I’ll come clean, to start with:  I am not a winemaker.  I am a total amateur.  BUT, you can use ingredients from the supermarket, equipment from a car-boot sale and be up and running this weekend for the same price as a bottle or two of wine from Asda… and after about 3 weeks you’ll end up with 15 bottles of the good stuff.

So how do you do it with no prior knowledge without it tasting flippin’ awful?

Like this…

Really the process is simple. Fruit/grape juice is sugary and yeast breaks down sugar into alcohol and carbon dioxide.  If you make a sugary fruit cocktail and add yeast, you will get an alcoholic drink (wine!)  and a load of gas after a few weeks.  If you add an airlock so it can release the build-up of carbon dioxide then it won’t explode, either, which is nice.

First, a shopping list:

  1. Something to ferment in – a cheap demijohn from the car-boot sale is great, or even 5ltr bottles of spring water from the supermarket (already sterile, of course)… anything you can clean, fit an airlock to and fit 4-5 litres of liquid in.
  2. Airlocks and either rubber bungs (to fit demijohns) or rubber grommets (if you’re fitting an airlock into the lid of a plastic bottle the grommet will give you an air-tight seal).
  3. Bleach or sterilising solution/powder.  I used Bruclens from Wilkos at £1.60 for a pot which will last for maybe 4-5 ferments.  You can just use weak bleach if you like.
  4. Brewer’s or winemaking yeast (not baking yeast):  You can pick it up from a homebrew shop (or Wilkos) fairly cheaply.

The total expense for the equipment was well under twenty quid for a big load of stuff which can be used and re-used again and again.

Of course, you also need some fruit juice.

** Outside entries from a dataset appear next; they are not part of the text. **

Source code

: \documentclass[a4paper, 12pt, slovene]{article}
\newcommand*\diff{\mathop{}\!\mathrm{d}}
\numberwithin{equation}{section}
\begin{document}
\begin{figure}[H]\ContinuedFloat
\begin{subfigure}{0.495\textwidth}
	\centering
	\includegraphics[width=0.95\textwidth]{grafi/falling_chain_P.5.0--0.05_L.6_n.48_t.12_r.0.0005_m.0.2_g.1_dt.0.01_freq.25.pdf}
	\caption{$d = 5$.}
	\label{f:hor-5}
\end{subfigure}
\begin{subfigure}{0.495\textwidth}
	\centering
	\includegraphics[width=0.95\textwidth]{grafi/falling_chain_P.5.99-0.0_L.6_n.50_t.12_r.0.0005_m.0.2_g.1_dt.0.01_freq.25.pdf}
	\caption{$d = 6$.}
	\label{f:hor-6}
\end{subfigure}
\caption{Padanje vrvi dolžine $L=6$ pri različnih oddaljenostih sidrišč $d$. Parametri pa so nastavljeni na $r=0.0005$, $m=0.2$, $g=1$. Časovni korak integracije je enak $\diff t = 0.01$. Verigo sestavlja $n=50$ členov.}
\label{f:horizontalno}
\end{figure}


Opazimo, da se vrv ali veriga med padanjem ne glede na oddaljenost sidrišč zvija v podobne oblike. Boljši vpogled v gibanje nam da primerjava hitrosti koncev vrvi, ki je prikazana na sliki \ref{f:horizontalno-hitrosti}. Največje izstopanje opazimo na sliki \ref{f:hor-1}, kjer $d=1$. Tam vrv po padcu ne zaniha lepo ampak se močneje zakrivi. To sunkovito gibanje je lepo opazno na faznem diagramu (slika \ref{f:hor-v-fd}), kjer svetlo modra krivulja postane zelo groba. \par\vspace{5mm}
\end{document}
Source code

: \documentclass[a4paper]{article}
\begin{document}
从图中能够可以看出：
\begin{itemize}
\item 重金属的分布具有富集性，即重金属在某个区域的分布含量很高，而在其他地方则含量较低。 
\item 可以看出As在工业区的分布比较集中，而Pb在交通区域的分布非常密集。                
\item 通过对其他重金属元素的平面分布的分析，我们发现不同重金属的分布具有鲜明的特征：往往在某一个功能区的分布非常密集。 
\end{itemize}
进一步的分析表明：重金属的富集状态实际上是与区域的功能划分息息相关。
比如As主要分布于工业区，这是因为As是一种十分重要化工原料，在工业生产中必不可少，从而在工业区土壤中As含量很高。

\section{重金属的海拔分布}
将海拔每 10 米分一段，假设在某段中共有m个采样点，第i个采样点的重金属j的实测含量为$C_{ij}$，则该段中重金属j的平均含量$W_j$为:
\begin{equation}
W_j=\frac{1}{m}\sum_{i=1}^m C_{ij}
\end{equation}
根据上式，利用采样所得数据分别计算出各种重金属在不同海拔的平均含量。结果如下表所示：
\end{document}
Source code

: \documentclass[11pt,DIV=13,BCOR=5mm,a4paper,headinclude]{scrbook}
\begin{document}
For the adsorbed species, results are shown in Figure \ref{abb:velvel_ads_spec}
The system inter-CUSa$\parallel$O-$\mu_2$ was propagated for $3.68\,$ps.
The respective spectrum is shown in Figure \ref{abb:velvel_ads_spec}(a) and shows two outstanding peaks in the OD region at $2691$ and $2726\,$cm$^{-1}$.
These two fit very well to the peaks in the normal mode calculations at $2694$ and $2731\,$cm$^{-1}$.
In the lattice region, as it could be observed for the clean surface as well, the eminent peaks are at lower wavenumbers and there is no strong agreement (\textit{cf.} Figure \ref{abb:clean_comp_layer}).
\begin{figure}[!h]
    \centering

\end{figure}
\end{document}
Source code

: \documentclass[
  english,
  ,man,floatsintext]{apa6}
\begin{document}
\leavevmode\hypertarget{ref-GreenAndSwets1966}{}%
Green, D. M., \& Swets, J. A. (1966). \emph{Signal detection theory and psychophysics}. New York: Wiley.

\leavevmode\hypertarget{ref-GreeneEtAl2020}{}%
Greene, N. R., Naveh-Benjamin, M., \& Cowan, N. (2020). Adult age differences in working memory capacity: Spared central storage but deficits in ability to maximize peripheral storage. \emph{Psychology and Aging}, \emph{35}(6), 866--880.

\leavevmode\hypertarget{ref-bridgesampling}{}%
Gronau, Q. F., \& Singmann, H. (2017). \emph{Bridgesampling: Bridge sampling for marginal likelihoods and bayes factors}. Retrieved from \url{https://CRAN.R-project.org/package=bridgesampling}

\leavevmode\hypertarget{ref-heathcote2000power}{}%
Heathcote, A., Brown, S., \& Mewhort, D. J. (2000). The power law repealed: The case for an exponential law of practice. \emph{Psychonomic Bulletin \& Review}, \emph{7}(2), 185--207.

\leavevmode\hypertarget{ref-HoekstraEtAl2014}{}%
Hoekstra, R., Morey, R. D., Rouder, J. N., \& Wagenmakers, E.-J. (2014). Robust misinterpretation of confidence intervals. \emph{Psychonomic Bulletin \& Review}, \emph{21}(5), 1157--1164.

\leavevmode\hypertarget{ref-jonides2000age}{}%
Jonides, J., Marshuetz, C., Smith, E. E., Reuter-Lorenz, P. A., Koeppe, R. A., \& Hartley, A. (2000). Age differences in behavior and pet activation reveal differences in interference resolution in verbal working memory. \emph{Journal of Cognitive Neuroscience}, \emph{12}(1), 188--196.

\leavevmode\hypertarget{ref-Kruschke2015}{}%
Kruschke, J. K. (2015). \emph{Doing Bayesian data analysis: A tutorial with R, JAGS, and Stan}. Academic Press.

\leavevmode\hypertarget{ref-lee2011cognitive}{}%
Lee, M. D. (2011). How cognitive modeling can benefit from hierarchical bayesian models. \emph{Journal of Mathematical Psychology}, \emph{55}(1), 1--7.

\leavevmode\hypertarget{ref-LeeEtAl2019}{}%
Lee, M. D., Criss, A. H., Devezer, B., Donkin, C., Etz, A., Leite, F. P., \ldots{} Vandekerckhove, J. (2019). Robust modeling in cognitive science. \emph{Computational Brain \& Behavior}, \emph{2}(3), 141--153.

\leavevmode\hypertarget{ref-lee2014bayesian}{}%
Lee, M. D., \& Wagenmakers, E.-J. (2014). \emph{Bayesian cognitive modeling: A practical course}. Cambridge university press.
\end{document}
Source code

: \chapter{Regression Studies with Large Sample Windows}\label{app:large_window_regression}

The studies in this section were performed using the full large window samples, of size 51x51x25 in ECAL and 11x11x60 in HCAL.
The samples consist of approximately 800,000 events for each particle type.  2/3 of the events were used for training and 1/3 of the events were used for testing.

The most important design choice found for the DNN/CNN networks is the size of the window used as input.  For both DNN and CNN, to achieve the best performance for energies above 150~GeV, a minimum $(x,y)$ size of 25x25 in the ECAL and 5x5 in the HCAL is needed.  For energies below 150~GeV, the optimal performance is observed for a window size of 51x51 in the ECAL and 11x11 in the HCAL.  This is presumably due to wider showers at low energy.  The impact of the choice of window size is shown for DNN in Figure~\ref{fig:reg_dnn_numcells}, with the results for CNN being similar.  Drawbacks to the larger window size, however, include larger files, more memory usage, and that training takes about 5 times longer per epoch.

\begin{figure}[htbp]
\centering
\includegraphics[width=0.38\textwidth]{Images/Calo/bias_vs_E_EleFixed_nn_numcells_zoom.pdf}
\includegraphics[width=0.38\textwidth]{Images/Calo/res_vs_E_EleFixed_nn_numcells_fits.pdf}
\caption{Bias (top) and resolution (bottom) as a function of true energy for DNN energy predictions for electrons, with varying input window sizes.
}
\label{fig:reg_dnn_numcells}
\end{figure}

Most supermarkets do multibuy offers on litre cartons – alternatively their budget range might be cheaper still at about 65p a litre, though is usually limited to orange and apple.  I make the total cost per gallon to be approximately £2.50-£4 depending on your choice of juice and not counting the initial (modest) outlay on equipment.

You can get creative with the flavours you use.  I have stuck to a 25% – 50% grape juice for each of mine, then added different flavours on top.  You don’t need to use any grape juice – it’ll all ferment, just the same, but if we’re making wine then lets at least pretend we’re doing it properly!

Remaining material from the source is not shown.